10. The public still thinks blindness is a great misfortune.
9. Vocational and orientation-mobility training are horrifically funded—that is, its left up to the states and nonprofit organizations when it should be offered by every eye clinic and billable to Medicare.
8. Blindness advocacy organizations fight amongst themselves like the characters in “Gulliver’s Travels” who start a civil war over the question of which end of the hard boiled egg to break first—the big or small one.
7. Just try using a cell phone or a Macintosh pc. I mean “off the shelf” “ready to go”—just try it.
6. Just try using a PC “off the shelf” without expensive “third party software”—just try.
5. Just try going to a movie and asking for audio description.
4. TV can’t be watched—probably a good thing.
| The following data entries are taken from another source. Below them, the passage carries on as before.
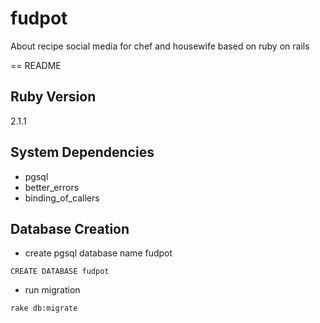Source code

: fudpot
======

About recipe social media for chef and housewife based on ruby on rails

== README

## Ruby Version

2.1.1

## System Dependencies

* pgsql
* better_errors
* binding_of_callers

## Database Creation

* create pgsql database name fudpot

`CREATE DATABASE fudpot`

* run migration

`rake db:migrate`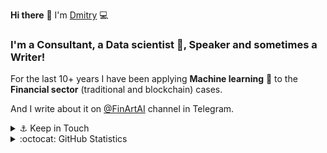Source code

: **Hi there** 👋 I'm [Dmitry][aboutme] 💻

### I'm a Consultant, a Data scientist 🔮, Speaker and sometimes a Writer!

For the last 10+ years I have been applying **Machine learning** 🤖 to the **Financial sector** (traditional and blockchain) cases. 

And I write about it on [@FinArtAI][finartai] channel in Telegram.

<details>
  <summary>⚓️ Keep in Touch</summary>

  [<img style="width:32px; height:32px; padding:6px;" src="https://cdn.simpleicons.org/stackoverflow/F58025" />][stackoverflow]
  [<img style="width:32px; height:32px; padding:6px;" src="https://cdn.simpleicons.org/twitter/1DA1F2" />][twitter]
  [<img style="width:32px; height:32px; padding:6px;" src="https://cdn.simpleicons.org/linkedin/0A66C2" />][linkedin]

</details>

<details>
  <summary>:octocat: GitHub Statistics</summary>
  
  <div align="center">
    <img src="https://github-readme-stats.vercel.app/api/top-langs?username=codez0mb1e&locale=en&hide_title=false&hide=html,jupyter%20notebook&layout=compact&card_width=320&langs_count=5&theme=github_dark_dimmed&hide_border=false" 
         height="150" alt="languages graph" />
    <img src="https://github-readme-stats.vercel.app/api?username=codez0mb1e&hide_title=false&hide_rank=false&show_icons=true&include_all_commits=true&count_private=true&disable_animations=false&theme=github_dark_dimmed&locale=en&hide_border=false" 
         height="150" alt="stats graph"  />
  </div>
</details>

<!--
🐙 Git 🐧Linux ⚓️Scrum 🐍 Python ☁️DevOps 🐳Docker :octocat: GitHub
-->

[aboutme]: https://www.codeinstinct.pro/2013/04/about.html
[twitter]: https://twitter.com/codez0mb1e
[linkedin]: https://www.linkedin.com/in/dpetukhov/
[stackoverflow]: https://stackoverflow.com/users/1507068/codez0mb1e
[finartai]: https://t.me/finartai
3. Bank machines; vending machines; signage; endless roulette of incomprehensions…
2. Blind students drop out of college at higher rates than other disabled student groups. See above problems.
1. Access to printed or electronic information remains highly provisional. Thank you Google; Microsoft; Apple; Adobe; Mozilla; Sun Micro Systems; and all the rest of you bongo whacking Information Technology designers who continue to think of the blind as “add on” people. In Disability Studies we call this principle “the defective people industry”.
Why am I posting such a riposte on Memorial Day? Ask the Blinded Veterans of America.